Premier arrêt à la Poste pour trouver des cartes postales. J'ai rarement vu des choses aussi laides : genre la carte avec de la fausse fourrure sur le pourtour ou celle qui change d'image selon comment tu la tournes... Je repars les mains vides.
Second arrêt à une agence pour confirmer ma nuit et l'horaire du bateau... Personne. Ca promet.
Troisième arrêt à une boutique où je trouve des cartes postales à peu près potables... Mais gros échec pour savoir quelle valeur en timbres est nécessaire pour un envoi en France... J'abandonne lorsqu'une guide française me dit que la carte peut mettre jusqu'à 4 semaines pour arriver à destination... Et me conseille de les poster en France directement... Lol ?
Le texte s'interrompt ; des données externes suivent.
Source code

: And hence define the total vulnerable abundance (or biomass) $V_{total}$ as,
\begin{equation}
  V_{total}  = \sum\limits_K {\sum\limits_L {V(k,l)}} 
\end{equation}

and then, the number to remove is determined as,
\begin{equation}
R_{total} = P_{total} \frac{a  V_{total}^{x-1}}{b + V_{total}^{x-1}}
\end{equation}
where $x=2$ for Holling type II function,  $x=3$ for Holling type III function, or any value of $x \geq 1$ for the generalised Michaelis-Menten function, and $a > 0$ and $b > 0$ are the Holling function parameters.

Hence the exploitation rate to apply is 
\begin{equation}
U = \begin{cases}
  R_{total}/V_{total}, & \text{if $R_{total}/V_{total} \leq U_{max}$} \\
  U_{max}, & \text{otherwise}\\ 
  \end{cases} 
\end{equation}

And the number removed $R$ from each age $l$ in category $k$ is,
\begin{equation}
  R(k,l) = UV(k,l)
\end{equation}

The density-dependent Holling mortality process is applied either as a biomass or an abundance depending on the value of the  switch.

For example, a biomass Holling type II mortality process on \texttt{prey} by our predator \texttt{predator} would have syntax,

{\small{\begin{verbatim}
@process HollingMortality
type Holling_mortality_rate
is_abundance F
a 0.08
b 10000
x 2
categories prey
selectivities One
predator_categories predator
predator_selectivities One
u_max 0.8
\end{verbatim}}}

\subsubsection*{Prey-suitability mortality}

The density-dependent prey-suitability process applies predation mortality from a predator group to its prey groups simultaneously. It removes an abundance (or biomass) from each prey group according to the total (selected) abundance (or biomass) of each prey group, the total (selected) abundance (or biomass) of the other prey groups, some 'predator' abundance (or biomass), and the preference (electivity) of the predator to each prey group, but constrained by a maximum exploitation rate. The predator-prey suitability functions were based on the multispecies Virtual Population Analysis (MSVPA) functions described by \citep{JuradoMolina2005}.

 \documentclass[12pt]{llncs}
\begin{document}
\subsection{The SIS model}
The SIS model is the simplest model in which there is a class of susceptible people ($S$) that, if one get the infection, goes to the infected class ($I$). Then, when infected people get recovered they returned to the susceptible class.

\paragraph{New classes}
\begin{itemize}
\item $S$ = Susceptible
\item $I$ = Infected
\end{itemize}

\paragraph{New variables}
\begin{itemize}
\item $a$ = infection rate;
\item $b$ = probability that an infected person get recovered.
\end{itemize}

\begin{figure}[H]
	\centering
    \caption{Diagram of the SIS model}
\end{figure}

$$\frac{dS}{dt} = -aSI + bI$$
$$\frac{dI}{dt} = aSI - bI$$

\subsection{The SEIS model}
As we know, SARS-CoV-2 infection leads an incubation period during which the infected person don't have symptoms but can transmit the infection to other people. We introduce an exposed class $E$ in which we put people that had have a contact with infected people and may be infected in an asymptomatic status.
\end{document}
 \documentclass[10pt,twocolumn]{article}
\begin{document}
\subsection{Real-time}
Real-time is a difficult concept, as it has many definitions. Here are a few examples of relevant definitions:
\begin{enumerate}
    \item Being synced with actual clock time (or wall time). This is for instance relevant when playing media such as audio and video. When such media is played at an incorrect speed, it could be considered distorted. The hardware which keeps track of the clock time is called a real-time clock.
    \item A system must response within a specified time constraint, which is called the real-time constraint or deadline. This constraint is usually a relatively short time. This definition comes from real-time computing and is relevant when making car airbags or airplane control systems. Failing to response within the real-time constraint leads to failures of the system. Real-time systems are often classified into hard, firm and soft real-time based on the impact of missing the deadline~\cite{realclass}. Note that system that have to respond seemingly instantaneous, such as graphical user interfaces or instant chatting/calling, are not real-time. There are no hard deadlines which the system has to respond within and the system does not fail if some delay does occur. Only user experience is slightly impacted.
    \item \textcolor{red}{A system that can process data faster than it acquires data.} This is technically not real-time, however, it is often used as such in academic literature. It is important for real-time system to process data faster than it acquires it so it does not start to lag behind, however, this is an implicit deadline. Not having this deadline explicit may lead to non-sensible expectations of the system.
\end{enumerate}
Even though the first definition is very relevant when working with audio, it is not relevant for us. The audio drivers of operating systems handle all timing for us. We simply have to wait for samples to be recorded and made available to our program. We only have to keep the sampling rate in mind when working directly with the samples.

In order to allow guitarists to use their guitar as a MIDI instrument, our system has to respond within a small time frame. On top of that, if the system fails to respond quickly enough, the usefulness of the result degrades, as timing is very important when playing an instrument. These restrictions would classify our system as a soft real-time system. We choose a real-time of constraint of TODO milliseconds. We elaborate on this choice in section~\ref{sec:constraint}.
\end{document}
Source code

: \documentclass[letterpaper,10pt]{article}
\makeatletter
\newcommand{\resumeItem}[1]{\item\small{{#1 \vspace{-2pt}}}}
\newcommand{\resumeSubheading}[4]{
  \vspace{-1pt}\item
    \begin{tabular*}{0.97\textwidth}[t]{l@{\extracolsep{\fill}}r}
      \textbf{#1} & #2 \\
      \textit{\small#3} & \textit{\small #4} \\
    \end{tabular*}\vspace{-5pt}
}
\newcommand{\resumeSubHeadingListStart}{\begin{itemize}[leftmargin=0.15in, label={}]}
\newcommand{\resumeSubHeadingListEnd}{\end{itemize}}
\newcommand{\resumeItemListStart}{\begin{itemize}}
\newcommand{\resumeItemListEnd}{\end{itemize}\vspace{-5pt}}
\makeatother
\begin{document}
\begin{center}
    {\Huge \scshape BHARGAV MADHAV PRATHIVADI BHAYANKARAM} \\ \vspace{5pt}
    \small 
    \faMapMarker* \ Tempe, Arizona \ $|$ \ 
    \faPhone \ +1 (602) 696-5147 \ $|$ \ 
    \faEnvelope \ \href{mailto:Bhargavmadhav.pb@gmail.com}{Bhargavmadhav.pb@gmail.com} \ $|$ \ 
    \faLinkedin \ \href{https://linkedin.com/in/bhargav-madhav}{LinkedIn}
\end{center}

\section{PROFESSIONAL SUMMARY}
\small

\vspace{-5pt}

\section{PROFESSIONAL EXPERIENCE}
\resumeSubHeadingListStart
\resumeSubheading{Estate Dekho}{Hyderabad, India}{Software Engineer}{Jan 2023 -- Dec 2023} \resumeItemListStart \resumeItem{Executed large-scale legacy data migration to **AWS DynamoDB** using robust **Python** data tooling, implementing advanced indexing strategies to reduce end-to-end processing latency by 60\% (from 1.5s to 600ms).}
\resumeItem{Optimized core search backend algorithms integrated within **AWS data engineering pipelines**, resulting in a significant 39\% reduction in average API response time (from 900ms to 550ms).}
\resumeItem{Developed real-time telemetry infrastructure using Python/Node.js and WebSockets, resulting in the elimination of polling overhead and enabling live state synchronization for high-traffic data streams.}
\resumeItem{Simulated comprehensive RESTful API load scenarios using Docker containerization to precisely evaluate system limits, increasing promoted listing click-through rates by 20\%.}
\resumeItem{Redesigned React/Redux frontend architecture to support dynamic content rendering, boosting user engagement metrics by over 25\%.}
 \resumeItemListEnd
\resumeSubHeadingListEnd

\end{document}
Quatrième arrêt dans un local artisanal où des tupilaks y sont confectionnées. Ce sont de petites sculptures sur des os de phoques, de baleines ou autres anciennement utilisées pour jeter un sort sur une personne. Cool... A qui vais-je l'offrir ? 300 € la statuette... Ah oui c'est un sort sur mon compte en banque en fait !
Cinquième arrêt pour confirmer le lieu de l'embarquement qui a lieu demain à 6 h... L'autre jour en demandant à une serveuse elle m'a répondu "au port" "non sans blague ?". Souhaitant un peu plus de précisions j'ai mené l'enquête et heureusement... Jamais je serai allé chercher ça là-bas ! (Soit dit en passant c'est en-dehors du port)
Sixième arrêt au supermarché du coin... Grand moment de solitude. Bon. Soyons sérieux 2s. On peut se nourrir avec de l'eau ?
Retour dans la piaule, véritable frigo qui doit sa fraîcheur qu'à une seule chose : son plancher... Il faut pas rester trop longtemps debout pieds nus sinon tu chopes des gelures direct.
D'ailleurs j'ai laissé traîner le t-shirt de nuit par terre... J'ai eu l'impression de me faire seppuku en l'enfilant.
Je sais ce que j'ai oublié d'emmener : un livre... Mais grâce à mon voisin de chambre je suis en train de me taper tout le répertoire de Mike Brant...


Je dois être à l'aéroport à 11 h...
Le retour va être un peu long... Décollage à 13 h. Atterrissage à Reykjavik à 18h30, heures islandaises, puis je rejoins à pieds la gare routière (compter une demie-heure), chope le bus de 20h30 et rejoins Keflavik où j'attends patiemment l'avion décollant à 1h30 pour arriver à 6h30, heures françaises, à Paris. Dans ma tête il sera 2h du matin. Le décalage horaire dans ce sens n'est sans doute pas le plus agréable.
J'emprunte la même route reliant l'aéroport à Ilulissat qu'à l'aller mais avec un regard quelque peu différent.
Les voitures me frôlent les fesses et je me dis que cela doit être bien frustrant d'en avoir une par ici quand on sait que toutes les routes sont des impasses et que le plus long trajet doit se faire en 5-10 minutes grand maximum...
Toutes les villes sont totalement fermées et isolées (sans parler des villages)... A la longue cela doit rendre fou. A noter que le Groenland est le pays avec le Japon ayant l'un des taux de suicide le plus élevé au monde... Outre cet isolement, la rudesse des lieux avec cette météo hostile ou encore l'échec scolaire (dû à un système d'éducation danois qui se fait en danois après le lycée, langue que ne maitrise pas le plus grand nombre) expliquent cette sinistre place sur le podium.
La météo compliquée de ces derniers jours a fait éclater bon nombre d'icebergs habillant la baie bien plus qu'à mon arrivée. Cela me paraît normal tandis qu'à l'aller je m'extasiais devant 2-3 partant à la dérive. Le regard s'habitue bien vite.
La tour de contrôle apparaît... Avec une piste servant pour l'atterrissage et le décollage et avec un avion toutes les heures, je me dis que les contrôleurs aériens doivent pas être trop sous pression...
En vol j'observe pour la première fois un arc-en-ciel circulaire. Comment s'appelle ce phénomène ?
Voilà, cela marque la fin du carnet de voyage qui constitue une pâle esquisse de ce que j'ai pu ressentir et vivre, telle une reproduction fade de ce voyageur perdu contemplant une mer de brume de Friedrich et qui s'emmêle toujours autant les doigts dans ce Liebestraum de Lizst.